Wie der Autor zu Recht befürchtet, würden bei einer Deckelung der Provisionen in der Restschuldversicherung die Banken und Sparkassen einer wesentlichen Provisionsertragsquelle beraubt werden, wenn man sich angesichts von Provisionen von bis zu 70 Prozent den Neuzugang 2018 in Höhe von knapp 1,2 Mio Restschuldversicherungen (darin enthaltenen, zu vernachlässigenden Lebensversicherungen ohne Überschussbeteiligung) mit einem Prämienvolumen von 1.412.057.000 Euro (im Einmalbeitragsgeschäft) und 8.357.000 Euro (laufender Beitrag für ein Jahr) anschaut – so „Die deutsche Lebensversicherung in Zahlen 2019″ des GDV.

Der Vorwurf des Autors: Der Behauptung der Bündnis90/Die Grünen-Bundestagsfraktion in ihrem Beschlussantrag vom 23.10.2019, die Restschuldversicherung habe teilweise extreme Kosten, fehle jegliche statistische Validität verbunden mit dem Appel, zu einer faktenorientierten Erörterung zu dem Thema zurückzukehren.

Weitere Zahlen zur  Restschuldversicherung

Im Jahr 2018 zahlten Neukunden für Restschuldversicherungen gegen Einmalbeitrag, die das Hauptgeschäft ausmachen, Prämien in Höhe von (gerundet) 75 Euro pro 1.000 Euro Versicherungssumme. Demgegenüber belief sich in der Risikolebensversicherung die Prämie pro 1.000 Euro Versicherungssumme auf 45 Euro (berechnet aus GDV – Die deutsche Lebensversicherung in Zahlen 2019). Die Zahlen sprechen für sich. Dies gilt auch bei Berücksichtigung ggfs. miteingeschlossener Risiken Arbeitsunfähigkeit und/oder Arbeitslosigkeit, da für die letztgenannten Risiken nur eine zeitlich sehr beschränkte Risikoübernahme erfolgt.

Wie spielen Konsumkredit, Restschuldversicherung und Privatinsolvenz ineinander?

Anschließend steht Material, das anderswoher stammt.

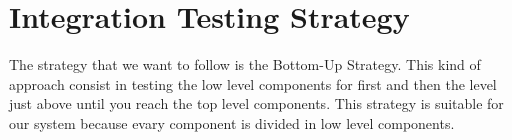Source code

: \documentclass[../../../../testPlan.tex]{subfiles}
\begin{document}
	\section{Integration Testing Strategy}
		The strategy that we want to follow is the Bottom-Up Strategy. This kind of approach consist in testing the low level components for first and then the level just above until you reach the top level components.
		This strategy is suitable for our system because evary component is divided in low level components.
		
\end{document}
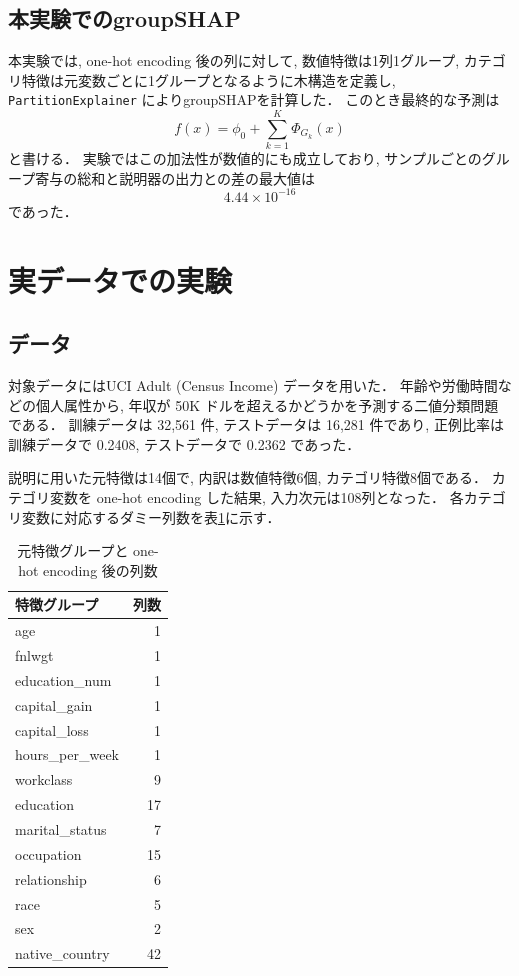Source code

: \documentclass{article}
\begin{document}
\subsection{本実験でのgroupSHAP}
本実験では, one-hot encoding 後の列に対して, 数値特徴は1列1グループ, カテゴリ特徴は元変数ごとに1グループとなるように木構造を定義し, \texttt{PartitionExplainer} によりgroupSHAPを計算した．
このとき最終的な予測は
\[
f(x) = \phi_0 + \sum_{k=1}^{K}\Phi_{G_k}(x)
\]
と書ける．
実験ではこの加法性が数値的にも成立しており, サンプルごとのグループ寄与の総和と説明器の出力との差の最大値は
\[
4.44 \times 10^{-16}
\]
であった．

\section{実データでの実験}
\subsection{データ}
対象データにはUCI Adult (Census Income) データを用いた．
年齢や労働時間などの個人属性から, 年収が 50K ドルを超えるかどうかを予測する二値分類問題である．
訓練データは 32,561 件, テストデータは 16,281 件であり, 正例比率は訓練データで 0.2408, テストデータで 0.2362 であった．

説明に用いた元特徴は14個で, 内訳は数値特徴6個, カテゴリ特徴8個である．
カテゴリ変数を one-hot encoding した結果, 入力次元は108列となった．
各カテゴリ変数に対応するダミー列数を表\ref{tab:feature_groups}に示す．

\begin{table}[H]
    \centering
    \caption{元特徴グループと one-hot encoding 後の列数}
    \label{tab:feature_groups}
    \begin{tabular}{lr}
        \toprule
        特徴グループ & 列数 \\
        \midrule
        age & 1 \\
        fnlwgt & 1 \\
        education\_num & 1 \\
        capital\_gain & 1 \\
        capital\_loss & 1 \\
        hours\_per\_week & 1 \\
        workclass & 9 \\
        education & 17 \\
        marital\_status & 7 \\
        occupation & 15 \\
        relationship & 6 \\
        race & 5 \\
        sex & 2 \\
        native\_country & 42 \\
        \bottomrule
    \end{tabular}
\end{table}
\end{document}
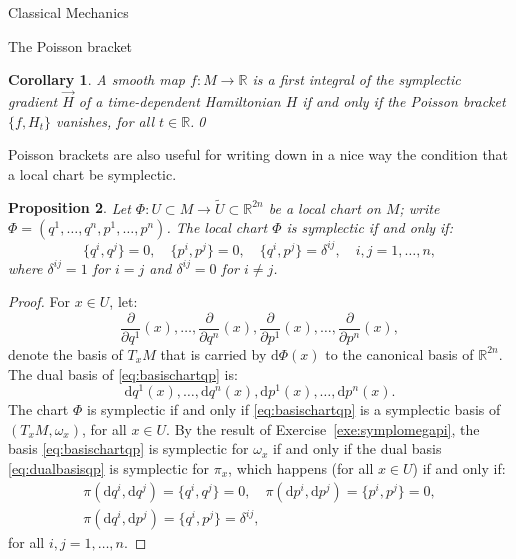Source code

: \documentclass[oneside,a4paper,11pt]{amsbook}
\newcommand{\R}{\mathds R}
\newcommand{\dd}{\mathrm d}
\theoremstyle{remark}\newtheorem{exercise}{Exercise}[chapter]
\theoremstyle{plain}\newtheorem{teo}{Theorem}[section]
\theoremstyle{plain}\newtheorem{lem}[teo]{Lemma}
\theoremstyle{plain}\newtheorem{prop}[teo]{Proposition}
\theoremstyle{plain}\newtheorem{cor}[teo]{Corollary}
\theoremstyle{definition}\newtheorem{defin}[teo]{Definition}
\theoremstyle{remark}\newtheorem{rem}[teo]{Remark}
\theoremstyle{definition}\newtheorem{notation}[teo]{Notation}
\theoremstyle{definition}\newtheorem{convention}[teo]{Convention}
\theoremstyle{definition}\newtheorem{example}[teo]{Example}
\numberwithin{section}{chapter}
\numberwithin{equation}{section}
\begin{document}
\begin{chapter}{Classical Mechanics}
\begin{section}{The Poisson bracket}
\begin{cor}
A smooth map $f:M\to\R$ is a first integral of the symplectic gradient $\vec H$ of a time-dependent Hamiltonian
$H$ if and only if the Poisson bracket $\{f,H_t\}$ vanishes, for all $t\in\R$.\qed
\end{cor}

Poisson brackets are also useful for writing down in a nice way the condition that a local chart be symplectic.
\begin{prop}
Let $\Phi:U\subset M\to\widetilde U\subset\R^{2n}$ be a local chart on $M$; write $\Phi=(q^1,\ldots,q^n,p^1,\ldots,p^n)$. The local chart $\Phi$
is symplectic if and only if:
\[\{q^i,q^j\}=0,\quad\{p^i,p^j\}=0,\quad\{q^i,p^j\}=\delta^{ij},\quad i,j=1,\ldots,n,\]
where $\delta^{ij}=1$ for $i=j$ and $\delta^{ij}=0$ for $i\ne j$.
\end{prop}
\begin{proof}
For $x\in U$, let:
\begin{equation}\label{eq:basischartqp}
\frac{\partial}{\partial q^1}(x),\ldots,\frac{\partial}{\partial q^n}(x),\frac{\partial}{\partial p^1}(x),\ldots,\frac{\partial}{\partial p^n}(x),
\end{equation}
denote the basis of $T_xM$ that is carried by $\dd\Phi(x)$ to the canonical basis of $\R^{2n}$. The dual basis of \eqref{eq:basischartqp} is:
\begin{equation}\label{eq:dualbasisqp}
\dd q^1(x),\ldots,\dd q^n(x),\dd p^1(x),\ldots,\dd p^n(x).
\end{equation}
The chart $\Phi$ is symplectic if and only if \eqref{eq:basischartqp} is a symplectic basis of $(T_xM,\omega_x)$, for all $x\in U$.
By the result of Exercise~\ref{exe:symplomegapi}, the basis \eqref{eq:basischartqp} is symplectic for $\omega_x$ if and only if the dual basis
\eqref{eq:dualbasisqp} is symplectic for $\pi_x$, which happens (for all $x\in U$) if and only if:
\begin{gather*}
\pi(\dd q^i,\dd q^j)=\{q^i,q^j\}=0,\quad\pi(\dd p^i,\dd p^j)=\{p^i,p^j\}=0,\\
\pi(\dd q^i,\dd p^j)=\{q^i,p^j\}=\delta^{ij},
\end{gather*}
for all $i,j=1,\ldots,n$.
\end{proof}


\end{section}
\end{chapter}
\end{document}
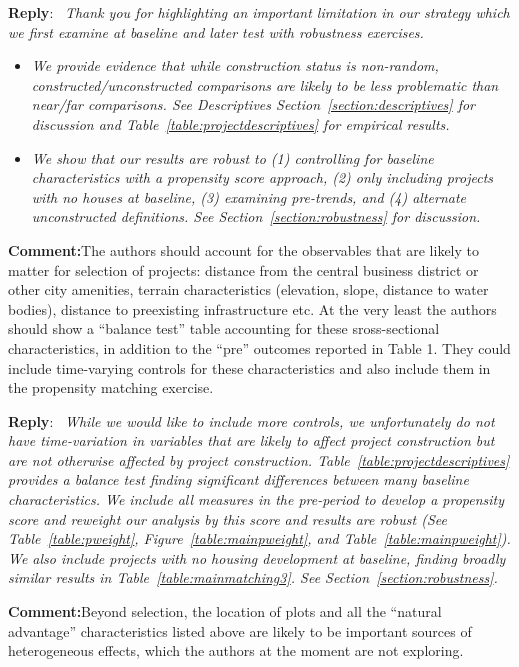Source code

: \documentclass{article}
\newcommand{\reply}{\medskip \noindent \textbf{Reply}:\ \textit }
\newcommand{\sr}{\begin{minipage}{\dimexpr\textwidth-3cm}}
\newcommand{\er}{\end{minipage}}
\newcommand{\cc}{\medskip \noindent \textbf{Comment:}\hspace{2em}}
\begin{document}
\sr
\reply{ Thank you for highlighting an important limitation in our strategy which we first examine at baseline and later test with robustness exercises.}
\begin{itemize}
\item \textit{We provide evidence that while construction status is non-random, constructed/unconstructed comparisons are likely to be less problematic than near/far comparisons.  See Descriptives Section~\ref{section:descriptives} for discussion and Table~\ref{table:projectdescriptives} for empirical results. }
\item \textit{We show that our results are robust to (1) controlling for baseline characteristics with a propensity score approach, (2) only including projects with no houses at baseline, (3) examining pre-trends, and (4) alternate unconstructed definitions.  See Section~\ref{section:robustness} for discussion. }

\end{itemize} 
\er

\cc The authors should account for the observables that are likely to matter for selection of projects: distance from the central business district or other city amenities, terrain characteristics (elevation, slope, distance to water bodies), distance to preexisting infrastructure etc. At the very least the authors should show a “balance test” table accounting for these sross-sectional characteristics, in addition to the “pre” outcomes reported in Table 1. They could include time-varying controls for these characteristics and also include them in the propensity matching exercise.

\sr
\reply{ While we would like to include more controls, we unfortunately  do not have time-variation in variables that are likely to affect project construction but are not otherwise affected by project construction.  Table~\ref{table:projectdescriptives} provides a balance test finding significant differences between many baseline characteristics.  We include all measures in the pre-period to develop a propensity score and reweight our analysis by this score and results are robust (See Table~\ref{table:pweight}, Figure~\ref{table:mainpweight}, and Table~\ref{table:mainpweight}).  We also include projects with no housing development at baseline, finding broadly similar results in Table~\ref{table:mainmatching3}. See Section~\ref{section:robustness}.  }\\
\er

\cc Beyond selection, the location of plots and all the “natural advantage” characteristics listed above are likely to be important sources of heterogeneous effects, which the authors at the moment are not exploring.
\end{document}
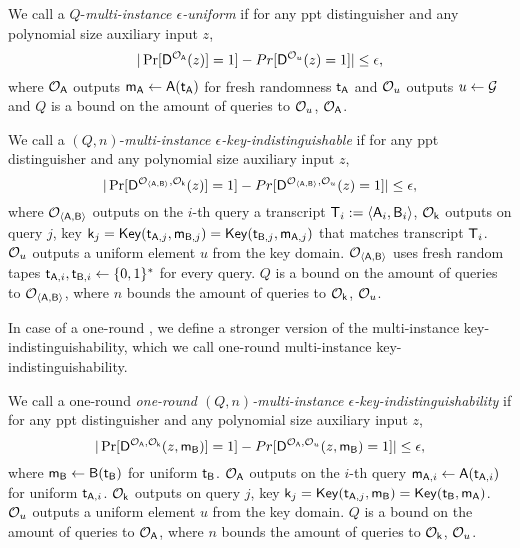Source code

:\begin{definition}
We call a \UKA $Q$-\emph{multi-instance $\epsilon$-uniform} if for any ppt distinguisher \D and any polynomial size auxiliary input $z$,
$$
|\Pr[\mathsf D^{\mathcal{O}_{\mathsf{A}}}(z)]=1]-Pr[\mathsf D^{\mathcal{O}_{u}}(z)=1]|\leq \epsilon,
$$
where $\mathcal{O}_{\mathsf{A}}$ outputs $\mathsf{m}_\mathsf{A}\leftarrow\mathsf{A}(\mathsf{t}_\mathsf{A})$ for fresh randomness $\mathsf{t}_\mathsf{A}$ and $\mathcal{O}_u$ outputs $u\leftarrow\mathcal{G}$ and $Q$ is a bound on the amount of queries to $\mathcal{O}_{u}$, $\mathcal{O}_{\mathsf{A}}$.
\end{definition}



\begin{definition}
We call a \UKA $(Q,n)$-\emph{multi-instance $\epsilon$-key-indistinguishable} if for any ppt distinguisher \D and any polynomial size auxiliary input $z$,
$$
|\Pr[\mathsf D^{\mathcal{O}_{\langle \mathsf{A},\mathsf{B}\rangle}, \mathcal{O}_{\mathsf{k}}}(z)]=1]-Pr[\mathsf D^{\mathcal{O}_{\langle \mathsf{A},\mathsf{B}\rangle},\mathcal{O}_{u}}(z)=1]|\leq \epsilon,
$$
where $\mathcal{O}_{\langle \mathsf{A},\mathsf{B}\rangle}$ outputs on the $i$-th query a transcript $\mathsf{T}_i:=\langle \mathsf{A}_i,\mathsf{B}_i\rangle$, $\mathcal{O}_{\mathsf{k}}$ outputs on query $j$, key $\mathsf{k}_j=\mathsf{Key}(\mathsf{t}_{\mathsf{A},j},\mathsf{m}_{\mathsf{B},j})=\mathsf{Key}(\mathsf{t}_{\mathsf{B},j},\mathsf{m}_{\mathsf{A},j})$ that matches transcript $\mathsf{T}_i$. $\mathcal{O}_u$ outputs a uniform element $u$ from the key domain. $\mathcal{O}_{\langle \mathsf{A},\mathsf{B}\rangle}$ uses fresh random tapes $\mathsf{t}_{\mathsf{A},i},\mathsf{t}_{\mathsf{B},i}\leftarrow\{0,1\}^*$ for every query. $Q$ is a bound on the amount of queries to $\mathcal{O}_{\langle \mathsf{A},\mathsf{B}\rangle}$, where $n$ bounds the amount of queries to $\mathcal{O}_{\mathsf{k}}$, $\mathcal{O}_{u}$. 
\end{definition}

In case of a one-round \UKA, we define a stronger version of the multi-instance key-indistinguishability, which we call one-round multi-instance key-indistinguishability.

\begin{definition}
We call a one-round \UKA \emph{one-round $(Q,n)$-multi-instance $\epsilon$-key-indistinguishability} if for any ppt distinguisher \D and any polynomial size auxiliary input $z$,
$$
|\Pr[\mathsf D^{\mathcal{O}_{\mathsf{A}}, \mathcal{O}_{\mathsf{k}}}(z,\mathsf{m}_\mathsf{B})]=1]-Pr[\mathsf D^{\mathcal{O}_{\mathsf{A}},\mathcal{O}_{u}}(z,\mathsf{m}_\mathsf{B})=1]|\leq\epsilon,
$$
where $\mathsf{m}_{\mathsf{B}}\leftarrow\mathsf{B}(\mathsf{t}_{\mathsf{B}})$ for uniform $\mathsf{t}_{\mathsf{B}}$. $\mathcal{O}_{\mathsf{A}}$ outputs on the $i$-th query $\mathsf{m}_{\mathsf{A},i}\leftarrow \mathsf{A}(\mathsf{t}_{\mathsf{A},i})$ for uniform $\mathsf{t}_{\mathsf{A},i}$. $\mathcal{O}_{\mathsf{k}}$ outputs on query $j$, key $\mathsf{k}_j=\mathsf{Key}(\mathsf{t}_{\mathsf{A},j},\mathsf{m}_{\mathsf{B}})=\mathsf{Key}(\mathsf{t}_{\mathsf{B}},\mathsf{m}_{\mathsf{A}})$. $\mathcal{O}_u$ outputs a uniform element $u$ from the key domain. $Q$ is a bound on the amount of queries to $\mathcal{O}_{\mathsf{A}}$, where $n$ bounds the amount of queries to $\mathcal{O}_{\mathsf{k}}$, $\mathcal{O}_{u}$. 
\end{definition}

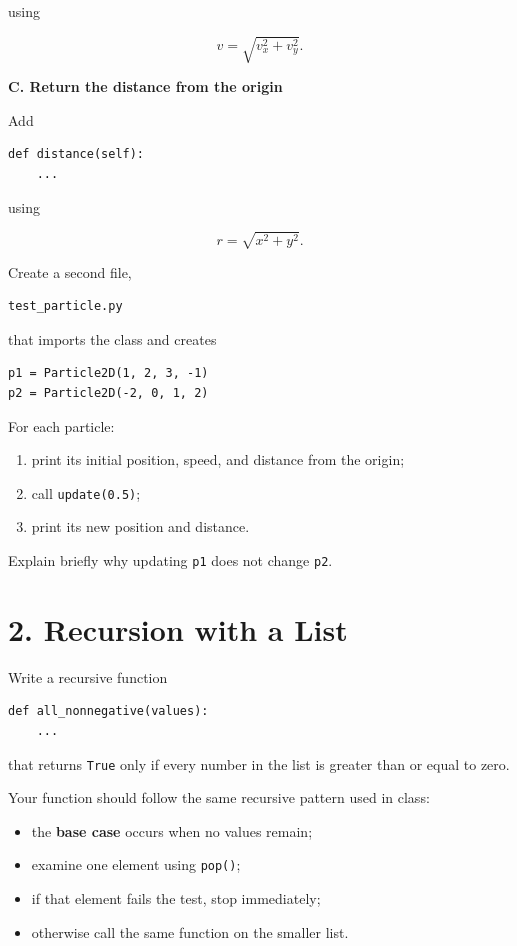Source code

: \documentclass[11pt]{article}
\begin{document}
using

\[
v=\sqrt{v_x^2+v_y^2}.
\]

\textbf{C. Return the distance from the origin}

Add

\begin{lstlisting}
def distance(self):
    ...
\end{lstlisting}

using

\[
r=\sqrt{x^2+y^2}.
\]

Create a second file,

\begin{lstlisting}
test_particle.py
\end{lstlisting}

that imports the class and creates

\begin{lstlisting}
p1 = Particle2D(1, 2, 3, -1)
p2 = Particle2D(-2, 0, 1, 2)
\end{lstlisting}

For each particle:

\begin{enumerate}
\item print its initial position, speed, and distance from the origin;
\item call \texttt{update(0.5)};
\item print its new position and distance.
\end{enumerate}

Explain briefly why updating \texttt{p1} does not change \texttt{p2}.

\section*{2. Recursion with a List}

Write a recursive function

\begin{lstlisting}
def all_nonnegative(values):
    ...
\end{lstlisting}

that returns \texttt{True} only if every number in the list is greater
than or equal to zero.

Your function should follow the same recursive pattern used in class:

\begin{itemize}
\item the \textbf{base case} occurs when no values remain;
\item examine one element using \texttt{pop()};
\item if that element fails the test, stop immediately;
\item otherwise call the same function on the smaller list.
\end{itemize}
\end{document}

Dem Leser dürfte sich der vom Autor behauptete Zusammenhang zwischen dem Rückgang des kreditfinanzierten Konsums und dem Anstieg der Privatinsolvenzquote bei weiterer Regulierung der Restschuldversicherung nicht erschließen.

Es darf wohl angezweifelt werden, dass ein Zusammenhang zwischen der Regulierung der Restschuldversicherung und einem Rückgang des kreditfinanzierten Konsums besteht. Ebenso könnte das Gegenteil  der Fall sein, da bei unterlassener Mitfinanzierung der Restschuldversicherung durch den Kredit die monatlichen Kreditraten wesentlich günstiger wären.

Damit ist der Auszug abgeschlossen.